1. 2001.
    +2 -1
    Dediği şey üzerine bir kez daha ona sahip olduğum için gururlandım, daha sıkı sarıldım. Hiç bırakmayacak gibi. “beni senden ölüm ayırır sadece” dedim kendi kendime.

    Ecrin’in yüzünü kendime çevirince yanaklarının gerçekten üşüdüğünü fark ettim. Tekrar binaya girdik. Bu sefer zemin kattaki cafeye oturduk. Buranın otel gibi bir yer olması muhtemeldi.

    Neyse ben de çözemedim boş verin. ikimiz de gittik şöminenin karşısına oturduk. Cafe dediğime de bakmayın garson falan yok. Sadece koltuklar, şık sehpalar, şamdanlar ve şömineler vardı burada. Boş bir tezgahta kahve, çay,su,meyve suyu makineleri ve bardaklar duruyordu.

    Ecrin’e ve kendime nescafe aldım. Ecrin ellerini birbirine sürtüyor, şömineye yaklaştırıyordu ellerini.
    Yanına gittim, kahvelerimizi sehpaya koydum, ellerini ellerime aldım.
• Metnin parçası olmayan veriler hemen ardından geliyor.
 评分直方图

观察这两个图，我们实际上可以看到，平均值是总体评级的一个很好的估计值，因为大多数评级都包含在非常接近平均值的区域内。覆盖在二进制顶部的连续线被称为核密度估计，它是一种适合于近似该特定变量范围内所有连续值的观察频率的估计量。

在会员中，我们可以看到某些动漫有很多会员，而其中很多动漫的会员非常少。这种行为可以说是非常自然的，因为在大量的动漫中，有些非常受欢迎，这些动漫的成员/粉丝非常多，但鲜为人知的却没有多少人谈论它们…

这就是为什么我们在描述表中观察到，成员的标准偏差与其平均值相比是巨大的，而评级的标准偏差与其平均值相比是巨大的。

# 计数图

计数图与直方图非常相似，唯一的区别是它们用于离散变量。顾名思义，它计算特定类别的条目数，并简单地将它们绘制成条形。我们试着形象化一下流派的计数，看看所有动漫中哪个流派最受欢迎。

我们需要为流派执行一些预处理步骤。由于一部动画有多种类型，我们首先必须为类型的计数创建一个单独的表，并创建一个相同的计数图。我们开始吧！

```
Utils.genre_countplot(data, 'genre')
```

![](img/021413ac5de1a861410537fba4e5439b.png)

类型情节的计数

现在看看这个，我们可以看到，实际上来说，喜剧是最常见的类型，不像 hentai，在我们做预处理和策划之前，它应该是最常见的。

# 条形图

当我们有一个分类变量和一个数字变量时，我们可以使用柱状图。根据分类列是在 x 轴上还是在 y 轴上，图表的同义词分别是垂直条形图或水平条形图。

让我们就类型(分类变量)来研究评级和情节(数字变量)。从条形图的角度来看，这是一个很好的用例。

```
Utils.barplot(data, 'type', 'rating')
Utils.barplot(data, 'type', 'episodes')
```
    -ecrin nasılsın? Sağlığın nasıl? Bir gelişme var mı? Vahi amca nasıl?
    -iyiyim, iyi, yok denilebilir, o da iyi
    -ne biçim cevaplar bunlar?
    -ee sırayla sor o zaman
    -yine yaptın yapacağını, cadı
    Hınzırca güldü

    -alicim iyiyim, sağlığım da iyi. Babam da iyi çok şükür, iskenderunda yalnız başına yaşıyor üzülüyorum ona, bir gelişme derken üniversitede arkadaşlarım oldu gelişme bu
    -nasıl erkekler var mı bu arkadaşların içinde
    -ali! Ee yani benim arkadaşım olmasa berfin’in var, diğer kızların var. Haliyle ben de arkadaşsız dolaşmamak için onlarlayım
    -yakışıklılar mı?
    -buna takıldın yani?
    -evet takıldım
    -o zaman ben soruyorum. Senin grubun nasıl ve kızlar var mı?
    Sinir edesim geldi.
    -var. Erkekler tipsiz ama kızların hepsi taş. Sarışınından tut esmerine kumralına kadar var. Minyonundan tut at gibi olanına kadar. Çeşit çeşit. Ben de bayram ediyorum tabi.

    Kafama sert bir darbe aldım. Sonra koluma, karnıma. Bir daha koluma. Sesimi çıkarmıyordum.

    En sonunda hiç beklemediği bir anda kolundan tutup öptüm dudaklarından.